Fig. 5. The equivalent 4-bit SAR ADC circuit after post-layout parasitic extraction.
The performance of a CDAC is closely related to the accuracy of the capacitance ratios
in the binary-weighted capacitor array. The precision of these capacitance ratios
depends on the matching characteristics of the capacitor array placement and the inductive
parasitic effects between the interconnect lines [18]. The matching characteristics of the capacitor array placement require the CDAC capacitors
to use a highly symmetric co-centroid placement. The inductive parasitics between
the interconnect lines primarily affect the accuracy of the CDAC, especially the parasitic
capacitance between the top plate and the bottom plate, as well as the parasitic capacitance
between the top plate and the substrate [19]. A rational placement of the array is necessary to ensure that these two parasitics
are in accordance with the capacitance ratio.
In this paper, unit capacitors are designed by splitting a single capacitor in the
CDAC into multiple unit capacitors. The number of unit capacitors in the array corresponds
to the capacitance ratio in the CDAC, ensuring high matching of the parasitic capacitance
between each capacitor's top plate and the substrate. To reduce the parasitic capacitance
coupling between the bottom plate interconnects and the top plate, the unit capacitors
in this design adopt a structure where the bottom plate surrounds the top plate. The
bottom plate routing is done under the capacitor's bottom layer, ensuring a more compact
and uniform capacitor array. However, this structure increases the parasitic coupling
between adjacent bottom plates. Therefore, the parasitic capacitance between the top
plate and the bottom plate may also be influenced by the parasitic capacitance between
the adjacent bottom plates.
The MOM capacitors used in this paper have a small parasitic contribution between
the bottom plates of adjacent capacitors in the vertical direction, and under design
rule check (DRC) distances, they have no significant impact. Therefore, the parasitic
capacitance between adjacent capacitor bottom plates mainly occurs in the horizontal
direction. When the adjacent capacitors belong to different bits, their bottom plates
are connected to different inputs, both of which are strong sources. As a result,
the parasitic capacitance between the bottom plates of the two capacitors does not
affect the design. However, when the adjacent capacitors belong to the same bit, the
parasitic effect between their bottom plates cannot be ignored. This is equivalent
to adding a small capacitor in series in the original circuit, which reduces the parasitic
capacitance between the bit's capacitor and the top plate. Therefore, the placement
in this paper mainly focuses on the adjacent capacitors within the same bit in the
horizontal direction to control the total parasitic capacitance between each bit's
capacitor and the top plate, ensuring it is close to the capacitance ratio.
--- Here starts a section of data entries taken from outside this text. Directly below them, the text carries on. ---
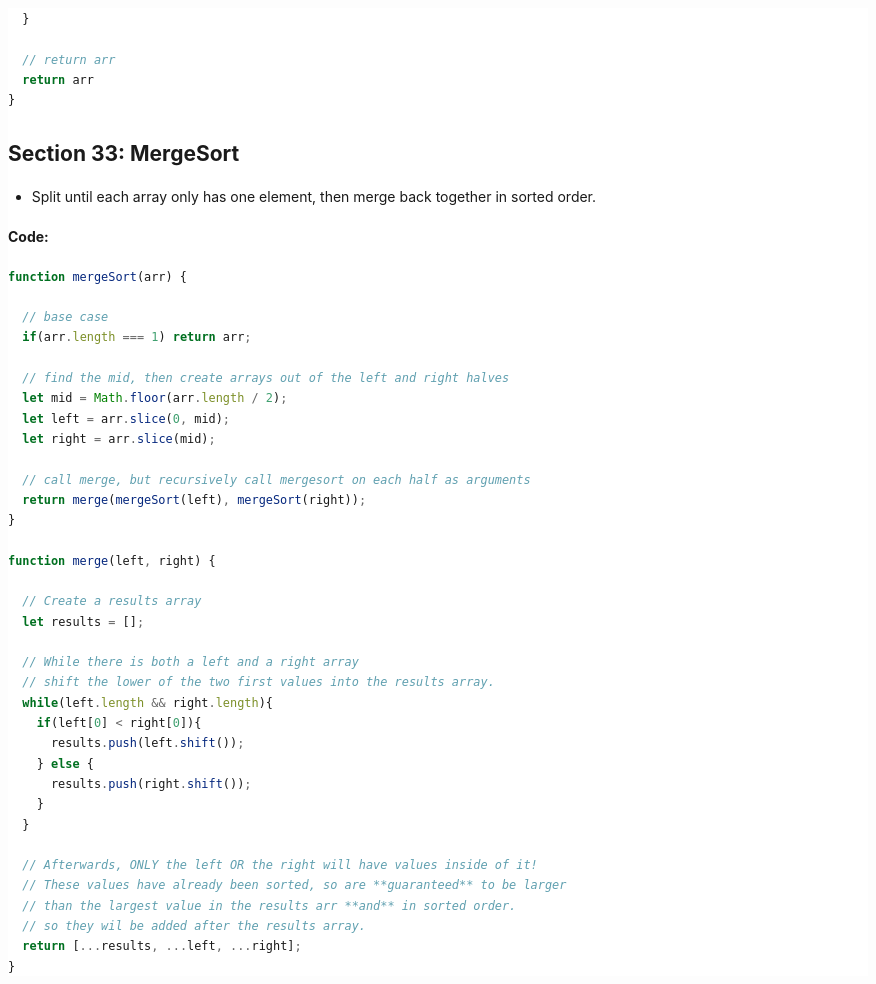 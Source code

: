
 ```js
  }

  // return arr
  return arr
}
```

## Section 33: MergeSort

- Split until each array only has one element, then merge back together in sorted order.

#### Code:

```js
function mergeSort(arr) {

  // base case
  if(arr.length === 1) return arr;

  // find the mid, then create arrays out of the left and right halves
  let mid = Math.floor(arr.length / 2);
  let left = arr.slice(0, mid);
  let right = arr.slice(mid);

  // call merge, but recursively call mergesort on each half as arguments
  return merge(mergeSort(left), mergeSort(right));
}

function merge(left, right) {

  // Create a results array
  let results = [];

  // While there is both a left and a right array
  // shift the lower of the two first values into the results array.
  while(left.length && right.length){
    if(left[0] < right[0]){
      results.push(left.shift());
    } else {
      results.push(right.shift());
    }
  }

  // Afterwards, ONLY the left OR the right will have values inside of it!
  // These values have already been sorted, so are **guaranteed** to be larger
  // than the largest value in the results arr **and** in sorted order.
  // so they wil be added after the results array.
  return [...results, ...left, ...right];
}
```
III. IMPLEMENTATION OF CDAC PLACEMENT ALGORITHM
In the previous section, this paper has analyzed the factors affecting the accuracy
of CDAC. It is required that the capacitor array placement must satisfy the co-centroid
arrangement, while also paying attention to the parasitic coupling between adjacent
capacitors, ensuring that the parasitic capacitance of each bit's capacitor to the
top plate is well-matched.
When capacitors of the same bit are adjacent, the parasitic capacitance between the
bottom plates causes a slight reduction in the parasitic capacitance between the bit
capacitor and the top plate. For higher-bit SAR ADCs, the number of unit capacitors
derived from the low-bit capacitors is smaller, and even if some low-bit unit capacitors
are placed adjacent to each other, the change in the parasitic capacitance between
them and the top plate is minimal, having a relatively small impact on the linearity
of the CDAC. However, for high-bit unit capacitors, which are numerous, if they are
stacked in groups, even small parasitic changes can accumulate, resulting in significant
errors and causing severe mismatching between the capacitors.
Furthermore, as analyzed in the previous section, the parasitic effects between adjacent
capacitors in the vertical direction do not affect the accuracy. Therefore, this paper
concentrates the low-bit unit capacitors in the two central columns and arranges them
from the center to the edges, ensuring the co-centroid arrangement while minimizing
adjacent placements of the same bit capacitors. Since the number of highest-bit unit
capacitors is equal to the sum of the remaining bit capacitors, the high-bit capacitors
are arranged by columns, with the highest-bit capacitors staggered with the remaining
bit capacitors in a column-wise manner. This satisfies the symmetric design of the
co-centroid arrangement and ensures that high-bit capacitors are adjacent to capacitors
from different bit groups in the horizontal direction.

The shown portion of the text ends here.